→ YOUR INSTRUCTIONS
In the copy of these records, include no pictures and change nothing else.

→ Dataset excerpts
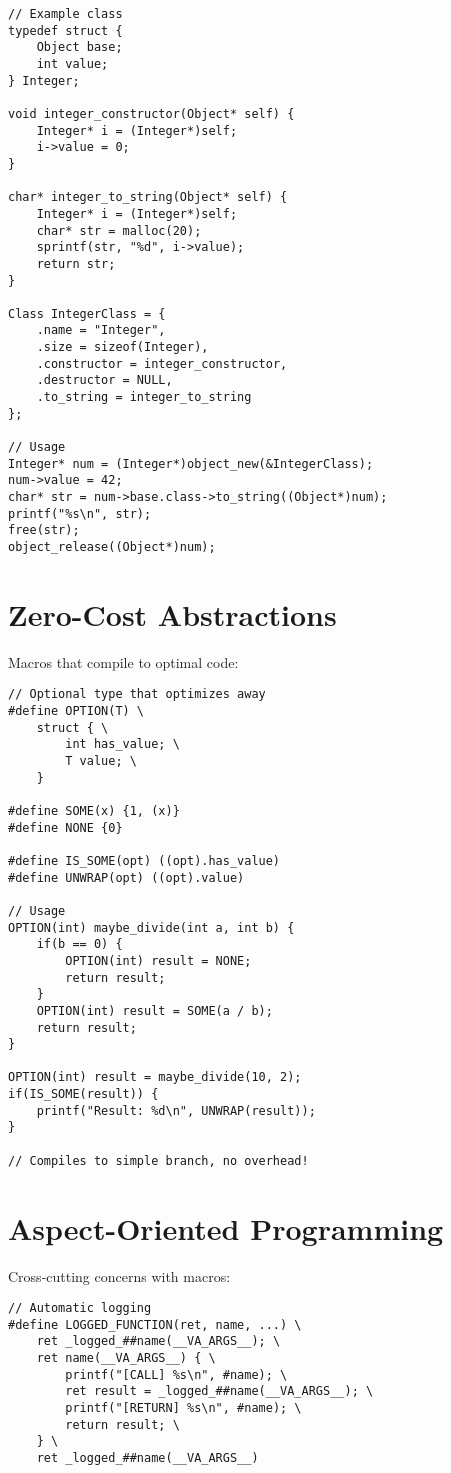 \begin{description}[style=nextline,leftmargin=0pt]
\begin{lstlisting}
// Example class
typedef struct {
    Object base;
    int value;
} Integer;

void integer_constructor(Object* self) {
    Integer* i = (Integer*)self;
    i->value = 0;
}

char* integer_to_string(Object* self) {
    Integer* i = (Integer*)self;
    char* str = malloc(20);
    sprintf(str, "%d", i->value);
    return str;
}

Class IntegerClass = {
    .name = "Integer",
    .size = sizeof(Integer),
    .constructor = integer_constructor,
    .destructor = NULL,
    .to_string = integer_to_string
};

// Usage
Integer* num = (Integer*)object_new(&IntegerClass);
num->value = 42;
char* str = num->base.class->to_string((Object*)num);
printf("%s\n", str);
free(str);
object_release((Object*)num);
\end{lstlisting}

\section{Zero-Cost Abstractions}

Macros that compile to optimal code:

\begin{lstlisting}
// Optional type that optimizes away
#define OPTION(T) \
    struct { \
        int has_value; \
        T value; \
    }

#define SOME(x) {1, (x)}
#define NONE {0}

#define IS_SOME(opt) ((opt).has_value)
#define UNWRAP(opt) ((opt).value)

// Usage
OPTION(int) maybe_divide(int a, int b) {
    if(b == 0) {
        OPTION(int) result = NONE;
        return result;
    }
    OPTION(int) result = SOME(a / b);
    return result;
}

OPTION(int) result = maybe_divide(10, 2);
if(IS_SOME(result)) {
    printf("Result: %d\n", UNWRAP(result));
}

// Compiles to simple branch, no overhead!
\end{lstlisting}

\section{Aspect-Oriented Programming}

Cross-cutting concerns with macros:

\begin{lstlisting}
// Automatic logging
#define LOGGED_FUNCTION(ret, name, ...) \
    ret _logged_##name(__VA_ARGS__); \
    ret name(__VA_ARGS__) { \
        printf("[CALL] %s\n", #name); \
        ret result = _logged_##name(__VA_ARGS__); \
        printf("[RETURN] %s\n", #name); \
        return result; \
    } \
    ret _logged_##name(__VA_ARGS__)


\end{lstlisting}
\end{description}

→ RESPONSE TO THE TASK
 \begin{description}[style=nextline,leftmargin=0pt]
\begin{lstlisting}
// Example class
typedef struct {
    Object base;
    int value;
} Integer;

void integer_constructor(Object* self) {
    Integer* i = (Integer*)self;
    i->value = 0;
}

char* integer_to_string(Object* self) {
    Integer* i = (Integer*)self;
    char* str = malloc(20);
    sprintf(str, "%d", i->value);
    return str;
}

Class IntegerClass = {
    .name = "Integer",
    .size = sizeof(Integer),
    .constructor = integer_constructor,
    .destructor = NULL,
    .to_string = integer_to_string
};

// Usage
Integer* num = (Integer*)object_new(&IntegerClass);
num->value = 42;
char* str = num->base.class->to_string((Object*)num);
printf("%s\n", str);
free(str);
object_release((Object*)num);
\end{lstlisting}

\section{Zero-Cost Abstractions}

Macros that compile to optimal code:

\begin{lstlisting}
// Optional type that optimizes away
#define OPTION(T) \
    struct { \
        int has_value; \
        T value; \
    }

#define SOME(x) {1, (x)}
#define NONE {0}

#define IS_SOME(opt) ((opt).has_value)
#define UNWRAP(opt) ((opt).value)

// Usage
OPTION(int) maybe_divide(int a, int b) {
    if(b == 0) {
        OPTION(int) result = NONE;
        return result;
    }
    OPTION(int) result = SOME(a / b);
    return result;
}

OPTION(int) result = maybe_divide(10, 2);
if(IS_SOME(result)) {
    printf("Result: %d\n", UNWRAP(result));
}

// Compiles to simple branch, no overhead!
\end{lstlisting}

\section{Aspect-Oriented Programming}

Cross-cutting concerns with macros:

\begin{lstlisting}
// Automatic logging
#define LOGGED_FUNCTION(ret, name, ...) \
    ret _logged_##name(__VA_ARGS__); \
    ret name(__VA_ARGS__) { \
        printf("[CALL] %s\n", #name); \
        ret result = _logged_##name(__VA_ARGS__); \
        printf("[RETURN] %s\n", #name); \
        return result; \
    } \
    ret _logged_##name(__VA_ARGS__)


\end{lstlisting}
\end{description}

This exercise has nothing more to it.